Giles Daniel Warrick, the suspect in a murder in Georgetown and several rapes in the D.C. metro area between 1991 and 1998 was detained on Nov. 13, and is now in police custody. The decades old investigation was aided by the use of genetic genealogy.
Warrick, 60, was arrested at his home in Horry County, South Carolina and charged with six counts of first-degree rape in Montgomery County, Maryland.
Known as the “Potomac River Rapist” because of the geographic area of the attacks, Warrick has been linked by DNA evidence to eight sexual assaults in Montgomery County, and two sexual assaults and a murder in Washington. Two other rapes are linked to Warrick due to the way the crimes were committed.
The victims ranged in age from 18 to 58. The Potomac River Rapist would often cut phone lines, force his way into homes, cover the victims’ heads, before committing sexual assault.
In 1998, Christine Mirzayan, a then-29-years-old National Academy of Sciences fellow living in student housing at Georgetown University, was walking home from a cookout in the Georgetown neighborhood when she was sexually assaulted and murdered with a 73-pound-rock in the woods.

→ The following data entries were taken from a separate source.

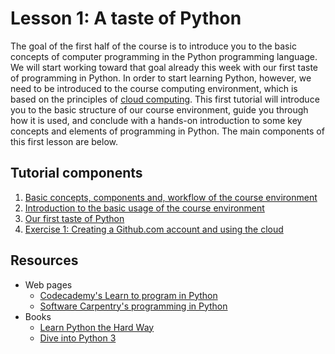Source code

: # Lesson 1: A taste of Python

[//]: # (**NOTE TO OURSELF:** This is now a tutorial for using the course environment and not any Python related per se.)
[//]: # (These docs should maybe be located under a different repo.)
[//]: # (Anyway, the students need to know how to use the course environment the tutorial should be included already in the first weeks contents in Course information)

The goal of the first half of the course is to introduce you to the basic concepts of computer programming in the Python programming language.
We will start working toward that goal already this week with our first taste of programming in Python.
In order to start learning Python, however, we need to be introduced to the course computing environment, which is based on the principles of [cloud computing](https://en.wikipedia.org/wiki/Cloud_computing). 
This first tutorial will introduce you to the basic structure of our course environment, guide you through how it is used, and conclude with a hands-on introduction to some key concepts and elements of programming in Python.
The main components of this first lesson are below.

## Tutorial components

 1. [Basic concepts, components and, workflow of the course environment](https://github.com/Python-for-geo-people/A-taste-of-Python/blob/master/Background/course-environment-components.md) 
 2. [Introduction to the basic usage of the course environment](https://github.com/Python-for-geo-people/A-taste-of-Python/blob/master/Background/intro-to-course-environment.md)
 3. [Our first taste of Python](https://github.com/Python-for-geo-people/A-taste-of-Python/blob/master/Lesson/A-taste-of-Python.md)
 4. [Exercise 1: Creating a Github.com account and using the cloud](https://github.com/Python-for-geo-people/Exercise-1)

## Resources
- Web pages
  - [Codecademy's Learn to program in Python](https://www.codecademy.com/learn/python)
  - [Software Carpentry's programming in Python](https://swcarpentry.github.io/python-novice-inflammation/)
- Books
  - [Learn Python the Hard Way](http://learnpythonthehardway.org/book/)
  - [Dive into Python 3](http://www.diveinto.org/python3/)
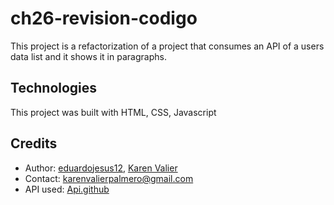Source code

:# ch26-revision-codigo

This project is a refactorization of a project that consumes an API of a users data list and it shows it in paragraphs.

## Technologies

This project was built with HTML, CSS, Javascript

<!-- ## Deploy -->


## Credits

- Author: [eduardojesus12](https://github.com/eduardojesus12/codigo-otros-1), [Karen Valier](https://github.com/karen-vp/ch26-revision-codigo/tree/main)
- Contact: karenvalierpalmero@gmail.com
- API used: [Api.github](https://api.github.com/users)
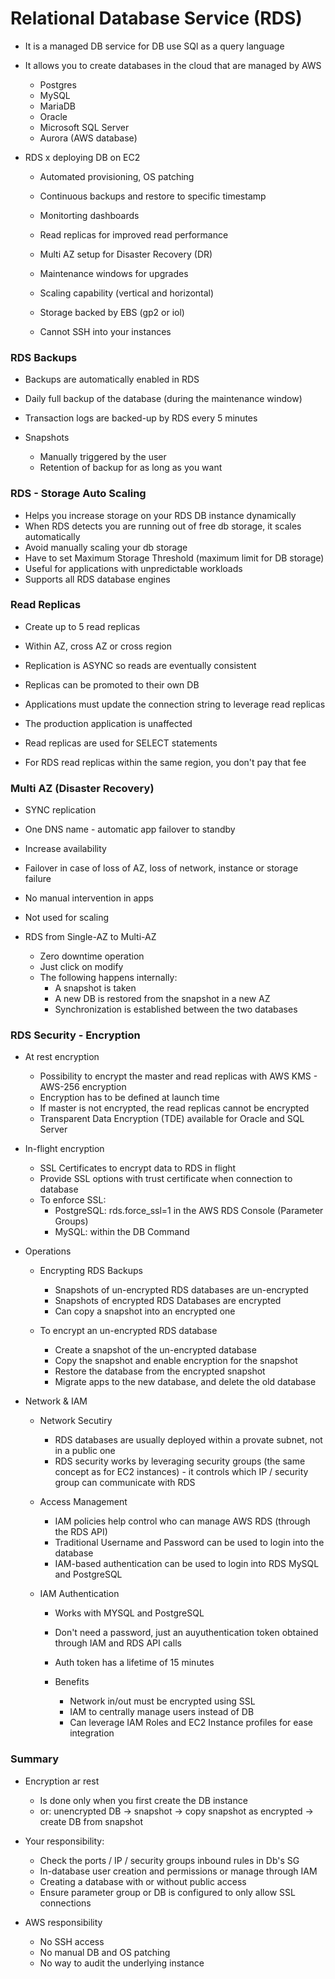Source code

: # Relational Database Service (RDS)

- It is a managed DB service for DB use SQl as a query language
- It allows you to create databases in the cloud that are managed by AWS
	- Postgres
	- MySQL
	- MariaDB
	- Oracle
	- Microsoft SQL Server
	- Aurora (AWS database)

- RDS x deploying DB on EC2
	- Automated provisioning, OS patching
	- Continuous backups and restore to specific timestamp
	- Monitorting dashboards
	- Read replicas for improved read performance
	- Multi AZ setup for Disaster Recovery (DR)
	- Maintenance windows for upgrades
	- Scaling capability (vertical and horizontal)
	- Storage backed by EBS (gp2 or iol)

	- Cannot SSH into your instances

### RDS Backups

- Backups are automatically enabled in RDS
- Daily full backup of the database (during the maintenance window)
- Transaction logs are backed-up by RDS every 5 minutes

- Snapshots
	- Manually triggered by the user
	- Retention of backup for as long as you want

### RDS - Storage Auto Scaling

- Helps you increase storage on your RDS DB instance dynamically
- When RDS detects you are running out of free db storage, it scales automatically
- Avoid manually scaling your db storage
- Have to set Maximum Storage Threshold (maximum limit for DB storage)
- Useful for applications with unpredictable workloads
- Supports all RDS database engines

### Read Replicas

- Create up to 5 read replicas
- Within AZ, cross AZ or cross region
- Replication is ASYNC so reads are eventually consistent
- Replicas can be promoted to their own DB
- Applications must update the connection string to leverage read replicas

- The production application is unaffected
- Read replicas are used for SELECT statements

- For RDS read replicas within the same region, you don't pay that fee

### Multi AZ (Disaster Recovery)

- SYNC replication
- One DNS name - automatic app failover to standby
- Increase availability
- Failover in case of loss of AZ, loss of network, instance or storage failure
- No manual intervention in apps
- Not used for scaling

- RDS from Single-AZ to Multi-AZ
	- Zero downtime operation
	- Just click on modify
	- The following happens internally: 
		- A snapshot is taken
		- A new DB is restored from the snapshot in a new AZ
		- Synchronization is established between the two databases

### RDS Security - Encryption

  - At rest encryption
    - Possibility to encrypt the master and read replicas with AWS KMS - AWS-256 encryption
    - Encryption has to be defined at launch time
    - If master is not encrypted, the read replicas cannot be encrypted
    - Transparent Data Encryption (TDE) available for Oracle and SQL Server

  - In-flight encryption
    - SSL Certificates to encrypt data to RDS in flight
    - Provide SSL options with trust certificate when connection to database
    - To enforce SSL:
      - PostgreSQL: rds.force_ssl=1 in the AWS RDS Console (Parameter Groups)
      - MySQL: within the DB Command
      
  - Operations

    - Encrypting RDS Backups
      - Snapshots of un-encrypted RDS databases are un-encrypted
      - Snapshots of encrypted RDS Databases are encrypted
      - Can copy a snapshot into an encrypted one
    
    - To encrypt an un-encrypted RDS database
      - Create a snapshot of the un-encrypted database
      - Copy the snapshot and enable encryption for the snapshot
      - Restore the database from the encrypted snapshot
      - Migrate apps to the new database, and delete the old database
    
  - Network & IAM

    - Network Secutiry
      - RDS databases are usually deployed within a provate subnet, not in a public one
      - RDS security works by leveraging security groups (the same concept as for EC2 instances) - it controls 
      which IP / security group can communicate with RDS
    
    - Access Management
      - IAM policies help control who can manage AWS RDS (through the RDS API)
      - Traditional Username and Password can be used to login into the database
      - IAM-based authentication can be used to login into RDS MySQL and PostgreSQL
    
    - IAM Authentication
      - Works with MYSQL and PostgreSQL
      - Don't need a password, just an auyuthentication token obtained through IAM and RDS API calls
      - Auth token has a lifetime of 15 minutes

      - Benefits
        - Network in/out must be encrypted using SSL
        - IAM to centrally manage users instead of DB
        - Can leverage IAM Roles and EC2 Instance profiles for ease integration

### Summary

  - Encryption ar rest
    - Is done only when you first create the DB instance
    - or: unencrypted DB -> snapshot -> copy snapshot as encrypted -> create DB from snapshot

  - Your responsibility: 
    - Check the ports / IP / security groups inbound rules in Db's SG
    - In-database user creation and permissions or manage through IAM
    - Creating a database with or without public access
    - Ensure parameter group or DB is configured to only allow SSL connections

  - AWS responsibility
    - No SSH access
    - No manual DB and OS patching
    - No way to audit the underlying instance
  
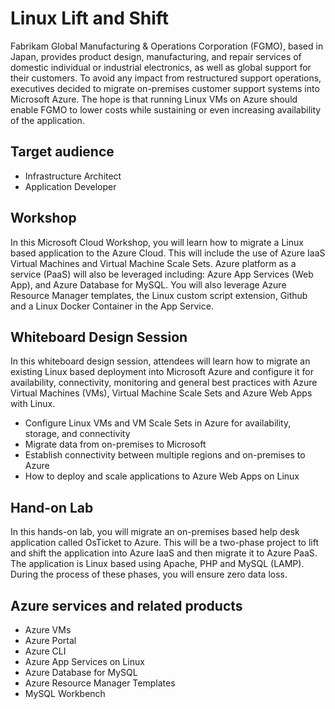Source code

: # Linux Lift and Shift

Fabrikam Global Manufacturing & Operations Corporation (FGMO), based in Japan, provides product design, manufacturing, and repair services of domestic individual or industrial electronics, as well as global support for their customers. To avoid any impact from restructured support operations, executives decided to migrate on-premises customer support systems into Microsoft Azure. The hope is that running Linux VMs on Azure should enable FGMO to lower costs while sustaining or even increasing availability of the application.

## Target audience

- Infrastructure Architect
- Application Developer

## Workshop

In this Microsoft Cloud Workshop, you will learn how to migrate a Linux based application to the Azure Cloud. This will include the use of Azure IaaS Virtual Machines and Virtual Machine Scale Sets. Azure platform as a service (PaaS) will also be leveraged including: Azure App Services (Web App), and Azure Database for MySQL. You will also leverage Azure Resource Manager templates, the Linux custom script extension, Github and a Linux Docker Container in the App Service.


## Whiteboard Design Session

In this whiteboard design session, attendees will learn how to migrate an existing Linux based deployment into Microsoft Azure and configure it for availability, connectivity, monitoring and general best practices with Azure Virtual Machines (VMs), Virtual Machine Scale Sets and Azure Web Apps with Linux.
-   Configure Linux VMs and VM Scale Sets in Azure for availability, storage, and connectivity
-   Migrate data from on-premises to Microsoft
-   Establish connectivity between multiple regions and on-premises to Azure
-   How to deploy and scale applications to Azure Web Apps on Linux

## Hand-on Lab

In this hands-on lab, you will migrate an on-premises based help desk application called OsTicket to Azure. This will be a two-phase project to lift and shift the application into Azure IaaS and then migrate it to Azure PaaS. The application is Linux based using Apache, PHP and MySQL (LAMP). During the process of these phases, you will ensure zero data loss.


## Azure services and related products

- Azure VMs
- Azure Portal
- Azure CLI
- Azure App Services on Linux
- Azure Database for MySQL
- Azure Resource Manager Templates
- MySQL Workbench

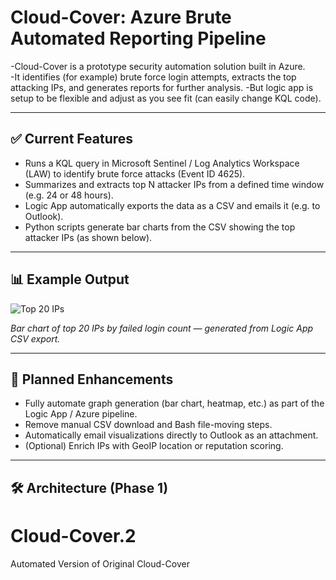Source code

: # Cloud-Cover: Azure Brute Automated Reporting Pipeline

-Cloud-Cover is a prototype security automation solution built in Azure.  
-It identifies (for example) brute force login attempts, extracts the top attacking IPs, and generates reports for further analysis.
-But logic app is setup to be flexible and adjust as you see fit (can easily change KQL code).

---

## ✅ **Current Features**
- Runs a KQL query in Microsoft Sentinel / Log Analytics Workspace (LAW) to identify brute force attacks (Event ID 4625).
- Summarizes and extracts top N attacker IPs from a defined time window (e.g. 24 or 48 hours).
- Logic App automatically exports the data as a CSV and emails it (e.g. to Outlook).
- Python scripts generate bar charts from the CSV showing the top attacker IPs (as shown below).

---

## 📊 **Example Output**

![Top 20 IPs](insert_screenshot_link_or_relative_path.png)

*Bar chart of top 20 IPs by failed login count — generated from Logic App CSV export.*

---

## 🌟 **Planned Enhancements**
- Fully automate graph generation (bar chart, heatmap, etc.) as part of the Logic App / Azure pipeline.
- Remove manual CSV download and Bash file-moving steps.
- Automatically email visualizations directly to Outlook as an attachment.
- (Optional) Enrich IPs with GeoIP location or reputation scoring.

---

## 🛠 **Architecture (Phase 1)**

# Cloud-Cover.2
Automated Version of Original Cloud-Cover
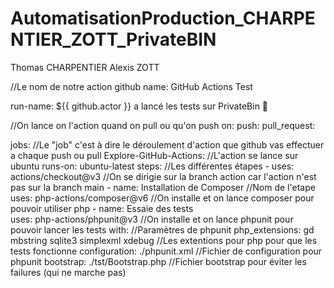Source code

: # AutomatisationProduction_CHARPENTIER_ZOTT_PrivateBIN

Thomas CHARPENTIER
Alexis ZOTT

//Le nom de notre action github
name: GitHub Actions Test


run-name: ${{ github.actor }} a lancé les tests sur PrivateBin 🚀

//On lance on l'action quand on pull ou qu'on push
on: 
  push:
  pull_request:

jobs:                                                               //Le "job" c'est à dire le déroulement d'action que github vas effectuer a chaque push ou pull
  Explore-GitHub-Actions:                                           //L'action se lance sur ubuntu
    runs-on: ubuntu-latest
    steps:                                                          //Les différentes étapes
      - uses: actions/checkout@v3                                   //On se dirigie sur la branch action car l'action n'est pas sur la branch main
      - name: Installation de Composer                              //Nom de l'etape
        uses: php-actions/composer@v6                               //On installe et on lance composer pour pouvoir utiliser php
      - name: Essaie des tests                                      
        uses: php-actions/phpunit@v3                                //On installe et on lance phpunit pour pouvoir lancer les tests
        with:                                                       //Paramètres de phpunit
          php_extensions: gd mbstring sqlite3 simplexml xdebug      //Les extentions pour php pour que les tests fonctionne
          configuration: ./phpunit.xml                              //Fichier de configuration pour phpunit
          bootstrap: ./tst/Bootstrap.php                            //Fichier bootstrap pour éviter les failures (qui ne marche pas)
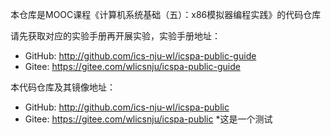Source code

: 本仓库是MOOC课程《计算机系统基础（五）：x86模拟器编程实践》的代码仓库

请先获取对应的实验手册再开展实验，实验手册地址：

* GitHub: http://github.com/ics-nju-wl/icspa-public-guide
* Gitee: https://gitee.com/wlicsnju/icspa-public-guide

本代码仓库及其镜像地址：


* GitHub: http://github.com/ics-nju-wl/icspa-public
* Gitee: https://gitee.com/wlicsnju/icspa-public
*这是一个测试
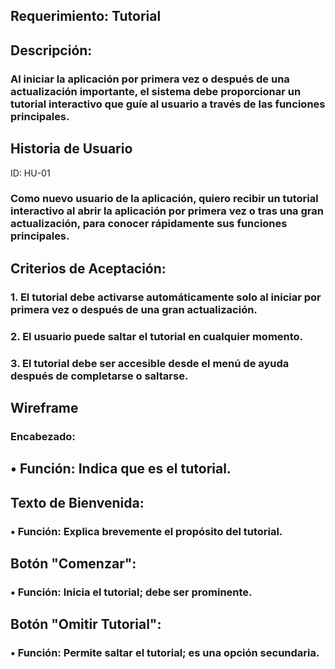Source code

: ## Requerimiento: Tutorial
## Descripción:
### Al iniciar la aplicación por primera vez o después de una actualización importante, el sistema debe proporcionar un tutorial interactivo que guíe al usuario a través de las funciones principales.
## Historia de Usuario
ID: HU-01
### Como nuevo usuario de la aplicación, quiero recibir un tutorial interactivo al abrir la aplicación por primera vez o tras una gran actualización, para conocer rápidamente sus funciones principales.
## Criterios de Aceptación:
### 1.	El tutorial debe activarse automáticamente solo al iniciar por primera vez o después de una gran actualización.
### 2.	El usuario puede saltar el tutorial en cualquier momento.
### 3.	El tutorial debe ser accesible desde el menú de ayuda después de completarse o saltarse. 
## Wireframe
 ### Encabezado:
## •	Función: Indica que es el tutorial.
## Texto de Bienvenida:
### •	Función: Explica brevemente el propósito del tutorial. 
## Botón "Comenzar":
### •	Función: Inicia el tutorial; debe ser prominente.
## Botón "Omitir Tutorial":
### •	Función: Permite saltar el tutorial; es una opción secundaria.





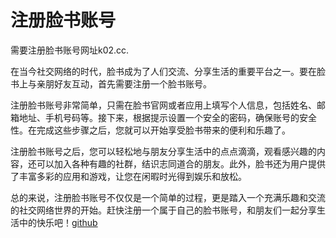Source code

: # 注册脸书账号

需要注册脸书账号网址k02.cc.

在当今社交网络的时代，脸书成为了人们交流、分享生活的重要平台之一。要在脸书上与亲朋好友互动，首先需要注册一个脸书账号。

注册脸书账号非常简单，只需在脸书官网或者应用上填写个人信息，包括姓名、邮箱地址、手机号码等。接下来，根据提示设置一个安全的密码，确保账号的安全性。在完成这些步骤之后，您就可以开始享受脸书带来的便利和乐趣了。

注册脸书账号之后，您可以轻松地与朋友分享生活中的点点滴滴，观看感兴趣的内容，还可以加入各种有趣的社群，结识志同道合的朋友。此外，脸书还为用户提供了丰富多彩的应用和游戏，让您在闲暇时光得到娱乐和放松。

总的来说，注册脸书账号不仅仅是一个简单的过程，更是踏入一个充满乐趣和交流的社交网络世界的开始。赶快注册一个属于自己的脸书账号，和朋友们一起分享生活中的快乐吧！[github](https://github.com)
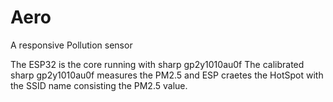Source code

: # Aero
A responsive Pollution sensor

The ESP32 is the core running with sharp gp2y1010au0f
The calibrated sharp gp2y1010au0f measures the PM2.5 and ESP craetes the HotSpot with the SSID name consisting the PM2.5 value.
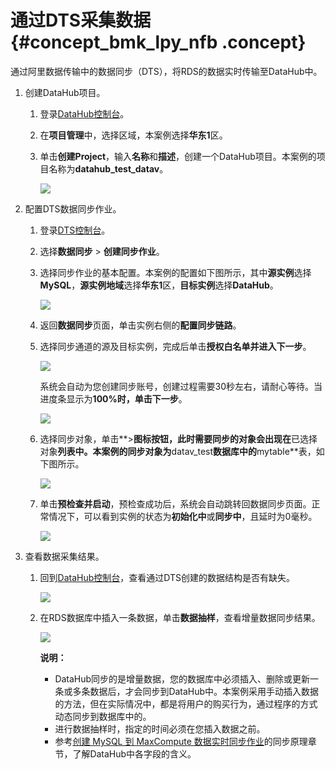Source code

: # 通过DTS采集数据 {#concept_bmk_lpy_nfb .concept}

通过阿里数据传输中的数据同步（DTS），将RDS的数据实时传输至DataHub中。

1.  创建DataHub项目。
    1.  登录[DataHub控制台](https://datahub.console.aliyun.com/datahub)。
    2.  在**项目管理**中，选择区域，本案例选择**华东1**区。
    3.  单击**创建Project**，输入**名称**和**描述**，创建一个DataHub项目。本案例的项目名称为**datahub\_test\_datav**。

        ![](http://static-aliyun-doc.oss-cn-hangzhou.aliyuncs.com/assets/img/23955/156039288513861_zh-CN.png)

2.  配置DTS数据同步作业。
    1.  登录[DTS控制台](https://dts.console.aliyun.com/)。
    2.  选择**数据同步** \> **创建同步作业**。
    3.  选择同步作业的基本配置。本案例的配置如下图所示，其中**源实例**选择**MySQL**，**源实例地域**选择**华东1**区，**目标实例**选择**DataHub**。

        ![](http://static-aliyun-doc.oss-cn-hangzhou.aliyuncs.com/assets/img/23955/156039288513863_zh-CN.png)

    4.  返回**数据同步**页面，单击实例右侧的**配置同步链路**。
    5.  选择同步通道的源及目标实例，完成后单击**授权白名单并进入下一步**。

        ![](http://static-aliyun-doc.oss-cn-hangzhou.aliyuncs.com/assets/img/23955/156039288513869_zh-CN.png)

        系统会自动为您创建同步账号，创建过程需要30秒左右，请耐心等待。当进度条显示为**100%**时，单击**下一步**。

        ![](http://static-aliyun-doc.oss-cn-hangzhou.aliyuncs.com/assets/img/23955/156039288513870_zh-CN.png)

    6.  选择同步对象，单击**\>**图标按钮，此时需要同步的对象会出现在**已选择对象**列表中。本案例的同步对象为**datav\_test**数据库中的**mytable**表，如下图所示。

        ![](http://static-aliyun-doc.oss-cn-hangzhou.aliyuncs.com/assets/img/23955/156039288613871_zh-CN.png)

    7.  单击**预检查并启动**，预检查成功后，系统会自动跳转回数据同步页面。正常情况下，可以看到实例的状态为**初始化中**或**同步中**，且延时为0毫秒。

        ![](http://static-aliyun-doc.oss-cn-hangzhou.aliyuncs.com/assets/img/23955/156039288613872_zh-CN.png)

3.  查看数据采集结果。
    1.  回到[DataHub控制台](https://datahub.console.aliyun.com/datahub)，查看通过DTS创建的数据结构是否有缺失。

        ![](http://static-aliyun-doc.oss-cn-hangzhou.aliyuncs.com/assets/img/23955/156039288613873_zh-CN.png)

    2.  在RDS数据库中插入一条数据，单击**数据抽样**，查看增量数据同步结果。

        ![](http://static-aliyun-doc.oss-cn-hangzhou.aliyuncs.com/assets/img/23955/156039288713874_zh-CN.png)

        **说明：** 

        -   DataHub同步的是增量数据，您的数据库中必须插入、删除或更新一条或多条数据后，才会同步到DataHub中。本案例采用手动插入数据的方法，但在实际情况中，都是将用户的购买行为，通过程序的方式动态同步到数据库中的。
        -   进行数据抽样时，指定的时间必须在您插入数据之前。
        -   参考[创建 MySQL 到 MaxCompute 数据实时同步作业](https://help.aliyun.com/document_detail/44547.html)的同步原理章节，了解DataHub中各字段的含义。

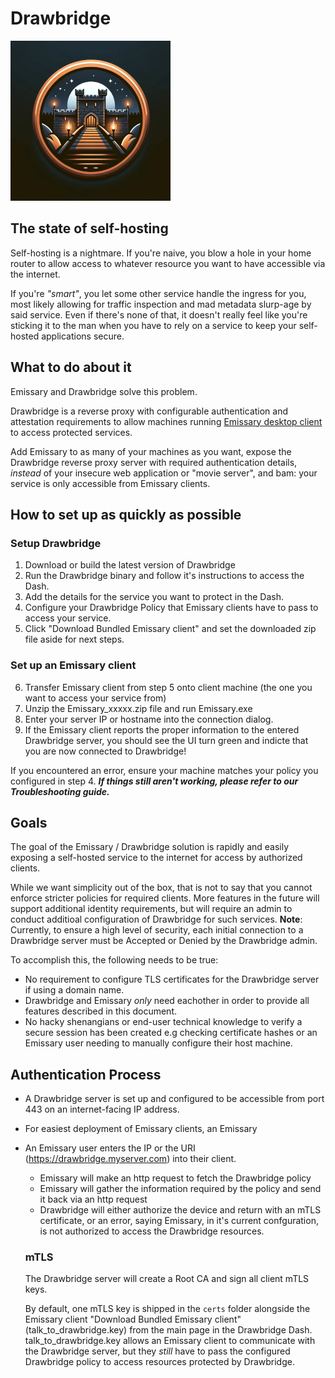 # Drawbridge
![Drawbridge Logo](./drawbridge_logo.jpg)
## The state of self-hosting 
Self-hosting is a nightmare. If you're naive, you blow a hole in your home router to allow access to whatever resource you want to have accessible via the internet. 

If you're *"smart"*, you let some other service handle the ingress for you, most likely allowing for traffic inspection and mad metadata slurp-age by said service. 
Even if there's none of that, it doesn't really feel like you're sticking it to the man when you have to rely on a service to keep your self-hosted applications secure.

## What to do about it
Emissary and Drawbridge solve this problem. 

Drawbridge is a reverse proxy with configurable authentication and attestation requirements to allow machines running [Emissary desktop client](https://github.com/dhens/Emissary) to access protected services.

Add Emissary to as many of your machines as you want, expose the Drawbridge reverse proxy server with required authentication details, _instead_ of your insecure web application or "movie server", and bam: your service is only accessible from Emissary clients.

## How to set up as quickly as possible
### Setup Drawbridge
1. Download or build the latest version of Drawbridge
2. Run the Drawbridge binary and follow it's instructions to access the Dash.
3. Add the details for the service you want to protect in the Dash.
4. Configure your Drawbridge Policy that Emissary clients have to pass to access your service.
5. Click "Download Bundled Emissary client" and set the downloaded zip file aside for next steps.
### Set up an Emissary client
6. Transfer Emissary client from step 5 onto client machine (the one you want to access your service from)
7. Unzip the Emissary_xxxxx.zip file and run Emissary.exe
8. Enter your server IP or hostname into the connection dialog.
9. If the Emissary client reports the proper information to the entered Drawbridge server, you should see the UI turn green and indicte that you are now connected to Drawbridge!
  
  If you encountered an error, ensure your machine matches your policy you configured in step 4. ***If things still aren't working, please refer to our Troubleshooting guide.***

## Goals
The goal of the Emissary / Drawbridge solution is rapidly and easily exposing a self-hosted service to the internet for access by authorized clients.

While we want simplicity out of the box, that is not to say that you cannot enforce stricter policies for required clients. More features in the future will support additional identity requirements, but will require an admin to conduct additioal configuration of Drawbridge for such services.
**Note**: Currently, to ensure a high level of security, each initial connection to a Drawbridge server must be Accepted or Denied by the Drawbridge admin.

To accomplish this, the following needs to be true:
- No requirement to configure TLS certificates for the Drawbridge server if using a domain name.
- Drawbridge and Emissary _only_ need eachother in order to provide all features described in this document.
- No hacky shenangians or end-user technical knowledge to verify a secure session has been created e.g checking certificate hashes or an Emissary user needing to manually configure their host machine.

  
## Authentication Process 
- A Drawbridge server is set up and configured to be accessible from port 443 on an internet-facing IP address.
- For easiest deployment of Emissary clients, an Emissary 
- An Emissary user enters the IP or the URI (https://drawbridge.myserver.com) into their client.
  - Emissary will make an http request to fetch the Drawbridge policy
  - Emissary will gather the information required by the policy and send it back via an http request
  - Drawbridge will either authorize the device and return with an mTLS certificate, or an error, saying Emissary, in it's current confguration, is not authorized to access the Drawbridge resources.

  ### mTLS
  The Drawbridge server will create a Root CA and sign all client mTLS keys.
  
  By default, one mTLS key is shipped in the `certs` folder alongside the Emissary client "Download Bundled Emissary client" (talk_to_drawbridge.key) from the main page in the Drawbridge Dash.
  talk_to_drawbridge.key allows an Emissary client to communicate with the Drawbridge server, but they _still_ have to pass the configured Drawbridge policy to access resources protected by Drawbridge.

In 2011, the Montgomery County Police Department (MCPD) and the Metropolitan Police Department (MPD) were able to link eight of the cases using DNA. In conjunction with the FBI, they formed a task force and put up billboards with a sketch of the suspect at bus stations and other locations in 15 cities along the East Coast. The FBI also launched a website modeled after the efforts that led to the arrest of former Boston mobster James “Whitey” Bulger.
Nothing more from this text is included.